EXERCISE AIM ▸
Leaving out the images, please reproduce each line below exactly.

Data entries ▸
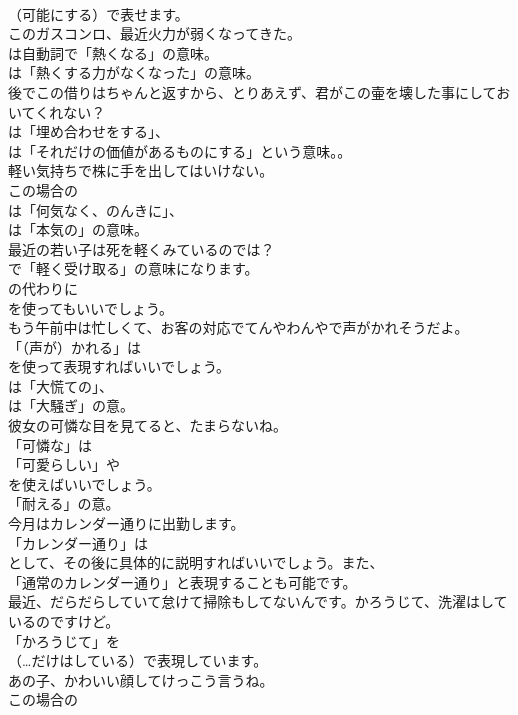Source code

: \documentclass[8pt]{extreport}
\begin{document}
\begin{CJK}{UTF8}{min}
\\	（可能にする）で表せます。	
\\	このガスコンロ、最近火力が弱くなってきた。 
\\	は自動詞で「熱くなる」の意味。
\\	は「熱くする力がなくなった」の意味。	
\\	後でこの借りはちゃんと返すから、とりあえず、君がこの壷を壊した事にしておいてくれない？ 
\\	は「埋め合わせをする」、
\\	は「それだけの価値があるものにする」という意味。。	
\\	軽い気持ちで株に手を出してはいけない。 
\\	この場合の 
\\	は「何気なく、のんきに」、
\\	は「本気の」の意味。	
\\	最近の若い子は死を軽くみているのでは？ 
\\	で「軽く受け取る」の意味になります。
\\	の代わりに
\\	を使ってもいいでしょう。	
\\	もう午前中は忙しくて、お客の対応でてんやわんやで声がかれそうだよ。 
\\	「（声が）かれる」は 
\\	を使って表現すればいいでしょう。
\\	は「大慌ての」、
\\	は「大騒ぎ」の意。	
\\	彼女の可憐な目を見てると、たまらないね。 
\\	「可憐な」は
\\	「可愛らしい」や
\\	を使えばいいでしょう。
\\	「耐える」の意。	
\\	今月はカレンダー通りに出勤します。 
\\	「カレンダー通り」は
\\	として、その後に具体的に説明すればいいでしょう。また、
\\	「通常のカレンダー通り」と表現することも可能です。	
\\	最近、だらだらしていて怠けて掃除もしてないんです。かろうじて、洗濯はしているのですけど。 
\\	「かろうじて」を 
\\	（…だけはしている）で表現しています。	
\\	あの子、かわいい顔してけっこう言うね。 
\\	この場合の

\end{CJK}
\end{document}
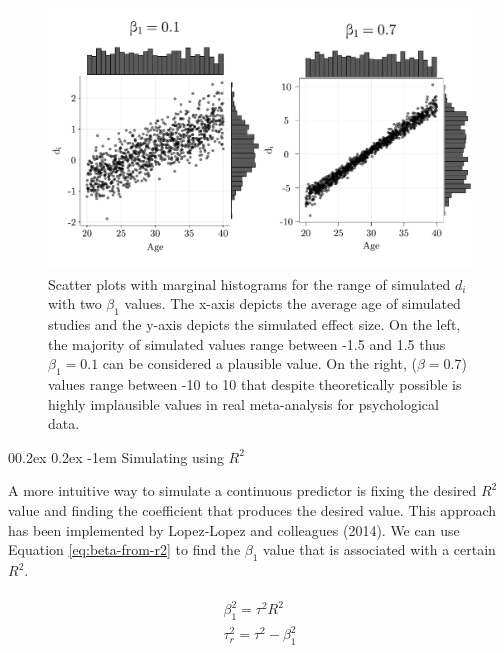 \documentclass[
  man,floatsintext]{apa6}
\makeatletter
\let\oldparagraph\paragraph
\renewcommand{\paragraph}[1]{\oldparagraph{#1}\mbox{}}
\renewcommand{\paragraph}{\@startsection{paragraph}{4}{\parindent}%
  {0\baselineskip \@plus 0.2ex \@minus 0.2ex}%
  {-1em}%
  {\normalfont\normalsize\bfseries\itshape\typesectitle}}
\makeatother
\begin{document}
\normalsize

\scriptsize

\begin{figure}[H]

{\centering \includegraphics[width=0.8\linewidth]{paper_files/figure-latex/plot-meta-reg-plausible-implausible-1} 

}

\caption{Scatter plots with marginal histograms for the range of simulated \(d_i\) with two \(\beta_1\) values. The x-axis depicts the average age of simulated studies and the y-axis depicts the simulated effect size. On the left, the majority of simulated values range between -1.5 and 1.5 thus \(\beta_1 = 0.1\) can be considered a plausible value. On the right, (\(\beta = 0.7\)) values range between -10 to 10 that despite theoretically possible is highly implausible values in real meta-analysis for psychological data.}\label{fig:plot-meta-reg-plausible-implausible}
\end{figure}

\normalsize

\hypertarget{simulating-using-r2}{%
\paragraph{\texorpdfstring{Simulating using \(R^2\)}{Simulating using R\^{}2}}\label{simulating-using-r2}}

A more intuitive way to simulate a continuous predictor is fixing the desired \(R^{2}\) value and finding the coefficient that produces the desired value. This approach has been implemented by Lopez-Lopez and colleagues (2014). We can use Equation \eqref{eq:beta-from-r2} to find the \(\beta_{1}\) value that is associated with a certain \(R^{2}\).

\begin{align}
\begin{aligned}
\beta^2_1 = \tau^2R^2 \\
\tau^2_{r} = \tau^2 - \beta^2_1
\label{eq:beta-from-r2}
\end{aligned}
\end{align}
\end{document}
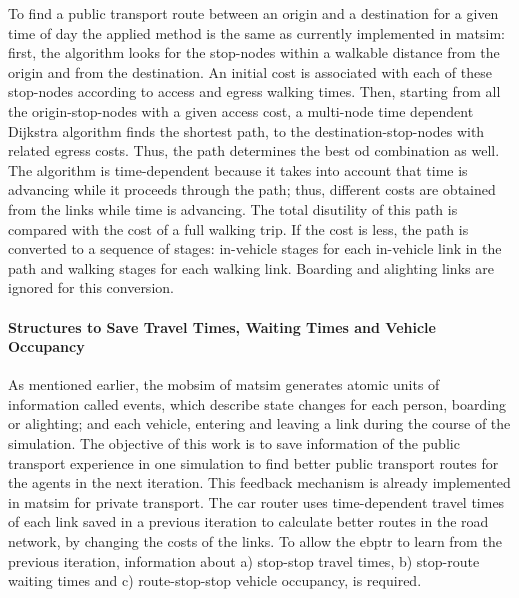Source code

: To find a public transport route between an origin and a destination for a given time of day the applied method is the same as currently implemented in \gls{matsim}: first, the algorithm looks for the stop-nodes within a walkable distance from the origin and from the destination. An initial cost is associated with each of these stop-nodes according to access and egress walking times. Then, starting from all the origin-stop-nodes with a given access cost, a multi-node time dependent Dijkstra algorithm finds the shortest path, to the destination-stop-nodes with related egress costs. Thus, the path determines the best \gls{od} combination as well. The algorithm is time-dependent because it takes into account that time is advancing while it proceeds through the path; thus, different costs are obtained from the links while time is advancing. The total disutility of this path is compared with the cost of a full walking trip. If the cost is less, the path is converted to a sequence of stages: in-vehicle stages for each in-vehicle link in the path and walking stages for each walking link. Boarding and alighting links are ignored for this conversion.

\paragraph{Structures to Save Travel Times, Waiting Times and Vehicle Occupancy} 
\label{subsec:Structures}

As mentioned earlier, the \gls{mobsim} of \gls{matsim} generates atomic units of information called \glspl{event}, which describe state changes for each person, \eg boarding or alighting; and each vehicle, \eg entering and leaving a link during the course of the simulation. The objective of this work is to save information of the public transport experience in one simulation to find better public transport routes for the agents in the next iteration. This feedback mechanism is already implemented in \gls{matsim} for private transport. The car router uses time-dependent travel times of each link saved in a previous iteration to calculate better routes in the road network, by changing the costs of the links. To allow the \gls{ebptr} to learn from the previous iteration, information about a) stop-stop travel times, b) stop-route waiting times and c) route-stop-stop vehicle occupancy, is required.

ANSWER ▸
Source code

: \documentclass[8pt]{extreport}
\begin{document}
\begin{CJK}{UTF8}{min}
\\	（可能にする）で表せます。	
\\	このガスコンロ、最近火力が弱くなってきた。 
\\	は自動詞で「熱くなる」の意味。
\\	は「熱くする力がなくなった」の意味。	
\\	後でこの借りはちゃんと返すから、とりあえず、君がこの壷を壊した事にしておいてくれない？ 
\\	は「埋め合わせをする」、
\\	は「それだけの価値があるものにする」という意味。。	
\\	軽い気持ちで株に手を出してはいけない。 
\\	この場合の 
\\	は「何気なく、のんきに」、
\\	は「本気の」の意味。	
\\	最近の若い子は死を軽くみているのでは？ 
\\	で「軽く受け取る」の意味になります。
\\	の代わりに
\\	を使ってもいいでしょう。	
\\	もう午前中は忙しくて、お客の対応でてんやわんやで声がかれそうだよ。 
\\	「（声が）かれる」は 
\\	を使って表現すればいいでしょう。
\\	は「大慌ての」、
\\	は「大騒ぎ」の意。	
\\	彼女の可憐な目を見てると、たまらないね。 
\\	「可憐な」は
\\	「可愛らしい」や
\\	を使えばいいでしょう。
\\	「耐える」の意。	
\\	今月はカレンダー通りに出勤します。 
\\	「カレンダー通り」は
\\	として、その後に具体的に説明すればいいでしょう。また、
\\	「通常のカレンダー通り」と表現することも可能です。	
\\	最近、だらだらしていて怠けて掃除もしてないんです。かろうじて、洗濯はしているのですけど。 
\\	「かろうじて」を 
\\	（…だけはしている）で表現しています。	
\\	あの子、かわいい顔してけっこう言うね。 
\\	この場合の

\end{CJK}
\end{document}
 \documentclass[
  man,floatsintext]{apa6}
\makeatletter
\let\oldparagraph\paragraph
\renewcommand{\paragraph}[1]{\oldparagraph{#1}\mbox{}}
\renewcommand{\paragraph}{\@startsection{paragraph}{4}{\parindent}%
  {0\baselineskip \@plus 0.2ex \@minus 0.2ex}%
  {-1em}%
  {\normalfont\normalsize\bfseries\itshape\typesectitle}}
\makeatother
\begin{document}
\normalsize

\scriptsize

\begin{figure}[H]

{\centering \includegraphics[width=0.8\linewidth]{paper_files/figure-latex/plot-meta-reg-plausible-implausible-1} 

}

\caption{Scatter plots with marginal histograms for the range of simulated \(d_i\) with two \(\beta_1\) values. The x-axis depicts the average age of simulated studies and the y-axis depicts the simulated effect size. On the left, the majority of simulated values range between -1.5 and 1.5 thus \(\beta_1 = 0.1\) can be considered a plausible value. On the right, (\(\beta = 0.7\)) values range between -10 to 10 that despite theoretically possible is highly implausible values in real meta-analysis for psychological data.}\label{fig:plot-meta-reg-plausible-implausible}
\end{figure}

\normalsize

\hypertarget{simulating-using-r2}{%
\paragraph{\texorpdfstring{Simulating using \(R^2\)}{Simulating using R\^{}2}}\label{simulating-using-r2}}

A more intuitive way to simulate a continuous predictor is fixing the desired \(R^{2}\) value and finding the coefficient that produces the desired value. This approach has been implemented by Lopez-Lopez and colleagues (2014). We can use Equation \eqref{eq:beta-from-r2} to find the \(\beta_{1}\) value that is associated with a certain \(R^{2}\).

\begin{align}
\begin{aligned}
\beta^2_1 = \tau^2R^2 \\
\tau^2_{r} = \tau^2 - \beta^2_1
\label{eq:beta-from-r2}
\end{aligned}
\end{align}
\end{document}
Source code

: To find a public transport route between an origin and a destination for a given time of day the applied method is the same as currently implemented in \gls{matsim}: first, the algorithm looks for the stop-nodes within a walkable distance from the origin and from the destination. An initial cost is associated with each of these stop-nodes according to access and egress walking times. Then, starting from all the origin-stop-nodes with a given access cost, a multi-node time dependent Dijkstra algorithm finds the shortest path, to the destination-stop-nodes with related egress costs. Thus, the path determines the best \gls{od} combination as well. The algorithm is time-dependent because it takes into account that time is advancing while it proceeds through the path; thus, different costs are obtained from the links while time is advancing. The total disutility of this path is compared with the cost of a full walking trip. If the cost is less, the path is converted to a sequence of stages: in-vehicle stages for each in-vehicle link in the path and walking stages for each walking link. Boarding and alighting links are ignored for this conversion.

\paragraph{Structures to Save Travel Times, Waiting Times and Vehicle Occupancy} 
\label{subsec:Structures}

As mentioned earlier, the \gls{mobsim} of \gls{matsim} generates atomic units of information called \glspl{event}, which describe state changes for each person, \eg boarding or alighting; and each vehicle, \eg entering and leaving a link during the course of the simulation. The objective of this work is to save information of the public transport experience in one simulation to find better public transport routes for the agents in the next iteration. This feedback mechanism is already implemented in \gls{matsim} for private transport. The car router uses time-dependent travel times of each link saved in a previous iteration to calculate better routes in the road network, by changing the costs of the links. To allow the \gls{ebptr} to learn from the previous iteration, information about a) stop-stop travel times, b) stop-route waiting times and c) route-stop-stop vehicle occupancy, is required.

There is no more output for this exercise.